Task brief: Your answer must be every line of the data below that holds the string "include", copied exactly.

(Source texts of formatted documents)
[Start of section]
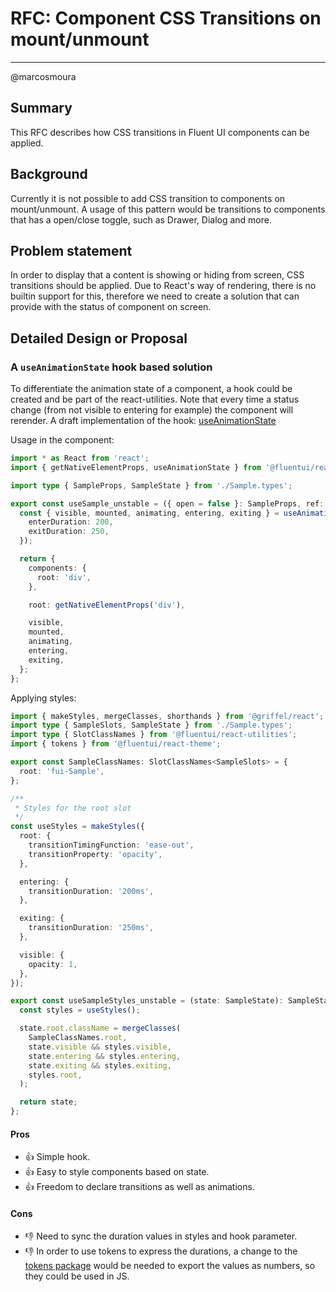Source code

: # RFC: Component CSS Transitions on mount/unmount

<!--
An RFC can be anything. A question, a suggestion, a plan. The purpose of this template is to give some structure to help folks write successful RFCs. However, don't feel constrained by this template; use your best judgement.

Tips for writing a successful RFC:

- Simple plain words that make your point, fancy words obfuscate
- Try to stay concise, but don't gloss over important details
- Try to write a neutral problem statement, not one that motivates your desired solution
- Remember, "Writing is thinking". It's natural to realize new ideas while writing your proposal
-->

---

@marcosmoura

## Summary

This RFC describes how CSS transitions in Fluent UI components can be applied.

## Background

Currently it is not possible to add CSS transition to components on mount/unmount. A usage of this pattern would be transitions to components that has a open/close toggle, such as Drawer, Dialog and more.

## Problem statement

In order to display that a content is showing or hiding from screen, CSS transitions should be applied. Due to React's way of rendering, there is no builtin support for this, therefore we need to create a solution that can provide with the status of component on screen.

## Detailed Design or Proposal

### A `useAnimationState` hook based solution

To differentiate the animation state of a component, a hook could be created and be part of the react-utilities. Note that every time a status change (from not visible to entering for example) the component will rerender. A draft implementation of the hook: [useAnimationState](https://github.com/marcosmoura/fluentui/blob/marcosmoura/feat/drawer-component/packages/react-components/react-drawer/src/components/Drawer/useAnimationState.ts)

Usage in the component:

```ts
import * as React from 'react';
import { getNativeElementProps, useAnimationState } from '@fluentui/react-utilities';

import type { SampleProps, SampleState } from './Sample.types';

export const useSample_unstable = ({ open = false }: SampleProps, ref: React.Ref<HTMLElement>): SampleState => {
  const { visible, mounted, animating, entering, exiting } = useAnimationState(open, {
    enterDuration: 200,
    exitDuration: 250,
  });

  return {
    components: {
      root: 'div',
    },

    root: getNativeElementProps('div'),

    visible,
    mounted,
    animating,
    entering,
    exiting,
  };
};
```

Applying styles:

```ts
import { makeStyles, mergeClasses, shorthands } from '@griffel/react';
import type { SampleSlots, SampleState } from './Sample.types';
import type { SlotClassNames } from '@fluentui/react-utilities';
import { tokens } from '@fluentui/react-theme';

export const SampleClassNames: SlotClassNames<SampleSlots> = {
  root: 'fui-Sample',
};

/**
 * Styles for the root slot
 */
const useStyles = makeStyles({
  root: {
    transitionTimingFunction: 'ease-out',
    transitionProperty: 'opacity',
  },

  entering: {
    transitionDuration: '200ms',
  },

  exiting: {
    transitionDuration: '250ms',
  },

  visible: {
    opacity: 1,
  },
});

export const useSampleStyles_unstable = (state: SampleState): SampleState => {
  const styles = useStyles();

  state.root.className = mergeClasses(
    SampleClassNames.root,
    state.visible && styles.visible,
    state.entering && styles.entering,
    state.exiting && styles.exiting,
    styles.root,
  );

  return state;
};
```

#### Pros

- 👍 Simple hook.
- 👍 Easy to style components based on state.
- 👍 Freedom to declare transitions as well as animations.

#### Cons

- 👎 Need to sync the duration values in styles and hook parameter.
- 👎 In order to use tokens to express the durations, a change to the [tokens package](https://github.com/microsoft/fluentui/blob/master/packages/tokens/src/global/durations.ts) would be needed to export the values as numbers, so they could be used in JS.
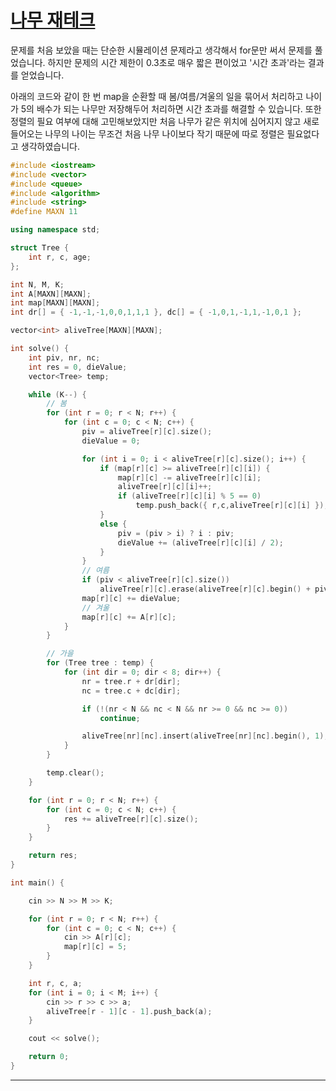 # [나무 재테크](https://www.acmicpc.net/problem/16235)

문제를 처음 보았을 때는 단순한 시뮬레이션 문제라고 생각해서 for문만 써서 문제를 풀었습니다. 
하지만 문제의 시간 제한이 0.3초로 매우 짧은 편이었고 '시간 초과'라는 결과를 얻었습니다.

아래의 코드와 같이 한 번 map을 순환할 때 봄/여름/겨울의 일을 묶어서 처리하고 나이가 5의 배수가 되는 나무만 저장해두어 처리하면 시간 초과를 해결할 수 있습니다.
또한 정렬의 필요 여부에 대해 고민해보았지만 처음 나무가 같은 위치에 심어지지 않고 새로 들어오는 나무의 나이는 무조건 처음 나무 나이보다 작기 때문에 따로 정렬은 필요없다고 생각하였습니다.

```c++
#include <iostream>
#include <vector>
#include <queue>
#include <algorithm>
#include <string>
#define MAXN 11

using namespace std;

struct Tree {
	int r, c, age;
};

int N, M, K;
int A[MAXN][MAXN];
int map[MAXN][MAXN];
int dr[] = { -1,-1,-1,0,0,1,1,1 }, dc[] = { -1,0,1,-1,1,-1,0,1 };

vector<int> aliveTree[MAXN][MAXN];

int solve() {
	int piv, nr, nc;
	int res = 0, dieValue;
	vector<Tree> temp;

	while (K--) {
		// 봄
		for (int r = 0; r < N; r++) {
			for (int c = 0; c < N; c++) {
				piv = aliveTree[r][c].size();
				dieValue = 0;

				for (int i = 0; i < aliveTree[r][c].size(); i++) {
					if (map[r][c] >= aliveTree[r][c][i]) {
						map[r][c] -= aliveTree[r][c][i];
						aliveTree[r][c][i]++;
						if (aliveTree[r][c][i] % 5 == 0)
							temp.push_back({ r,c,aliveTree[r][c][i] });
					}
					else {
						piv = (piv > i) ? i : piv;
						dieValue += (aliveTree[r][c][i] / 2);
					}
				}
				// 여름
				if (piv < aliveTree[r][c].size())
					aliveTree[r][c].erase(aliveTree[r][c].begin() + piv, aliveTree[r][c].end());
				map[r][c] += dieValue;
				// 겨울
				map[r][c] += A[r][c];
			}
		}

		// 가을
		for (Tree tree : temp) {
			for (int dir = 0; dir < 8; dir++) {
				nr = tree.r + dr[dir];
				nc = tree.c + dc[dir];

				if (!(nr < N && nc < N && nr >= 0 && nc >= 0))
					continue;

				aliveTree[nr][nc].insert(aliveTree[nr][nc].begin(), 1);
			}
		}

		temp.clear();
	}

	for (int r = 0; r < N; r++) {
		for (int c = 0; c < N; c++) {
			res += aliveTree[r][c].size();
		}
	}

	return res;
}

int main() {

	cin >> N >> M >> K;

	for (int r = 0; r < N; r++) {
		for (int c = 0; c < N; c++) {
			cin >> A[r][c];
			map[r][c] = 5;
		}
	}

	int r, c, a;
	for (int i = 0; i < M; i++) {
		cin >> r >> c >> a;
		aliveTree[r - 1][c - 1].push_back(a);
	}

	cout << solve();

	return 0;
}
```
---------------------------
[End of section]
Output for this task:
#include <iostream>
#include <vector>
#include <queue>
#include <algorithm>
#include <string>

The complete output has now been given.